Task details: If a record contains a picture, leave the picture out and transcribe everything else exactly.

··· Records for the task ···

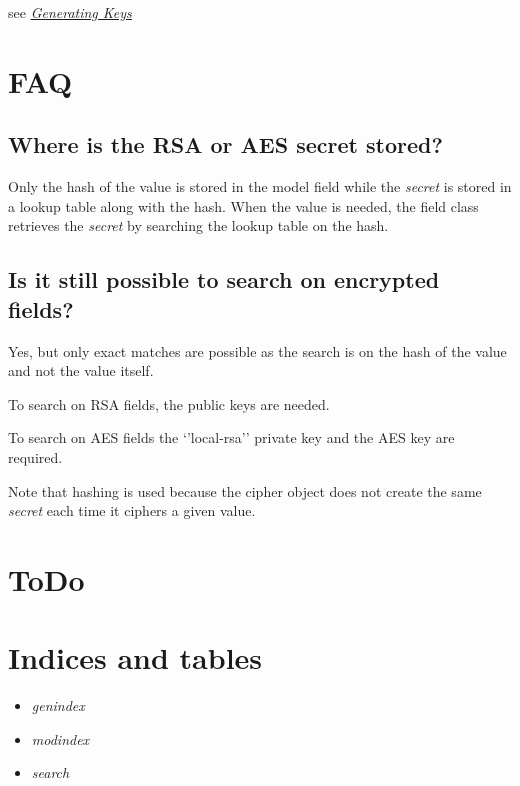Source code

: \documentclass[letterpaper,10pt,english]{sphinxmanual}
\begin{document}
see {\hyperref[generating_keys::doc]{\emph{Generating Keys}}}


\chapter{FAQ}
\label{faq:faq}\label{faq::doc}

\section{Where is the RSA or AES secret stored?}
\label{faq:where-is-the-rsa-or-aes-secret-stored}
Only the hash of the value is stored in the model field while the \emph{secret} is stored in a lookup table along with the hash. When
the value is needed, the field class retrieves the \emph{secret} by searching the lookup table on the hash.


\section{Is it still possible to search on encrypted fields?}
\label{faq:is-it-still-possible-to-search-on-encrypted-fields}
Yes, but only exact matches are possible as the search is on the hash of the value and not the value itself.

To search on RSA fields, the public keys are needed.

To search on AES fields the `'local-rsa'' private key and the AES key are required.

Note that hashing is used because the cipher object does not create the same \emph{secret} each time it ciphers a given value.


\chapter{ToDo}
\label{todo:todo}\label{todo::doc}

\chapter{Indices and tables}
\label{index:indices-and-tables}\begin{itemize}
\item {} 
\emph{genindex}

\item {} 
\emph{modindex}

\item {} 
\emph{search}

\end{itemize}
\end{document}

···

Result:
Source code

: \documentclass[letterpaper,10pt,english]{sphinxmanual}
\begin{document}
see {\hyperref[generating_keys::doc]{\emph{Generating Keys}}}


\chapter{FAQ}
\label{faq:faq}\label{faq::doc}

\section{Where is the RSA or AES secret stored?}
\label{faq:where-is-the-rsa-or-aes-secret-stored}
Only the hash of the value is stored in the model field while the \emph{secret} is stored in a lookup table along with the hash. When
the value is needed, the field class retrieves the \emph{secret} by searching the lookup table on the hash.


\section{Is it still possible to search on encrypted fields?}
\label{faq:is-it-still-possible-to-search-on-encrypted-fields}
Yes, but only exact matches are possible as the search is on the hash of the value and not the value itself.

To search on RSA fields, the public keys are needed.

To search on AES fields the `'local-rsa'' private key and the AES key are required.

Note that hashing is used because the cipher object does not create the same \emph{secret} each time it ciphers a given value.


\chapter{ToDo}
\label{todo:todo}\label{todo::doc}

\chapter{Indices and tables}
\label{index:indices-and-tables}\begin{itemize}
\item {} 
\emph{genindex}

\item {} 
\emph{modindex}

\item {} 
\emph{search}

\end{itemize}
\end{document}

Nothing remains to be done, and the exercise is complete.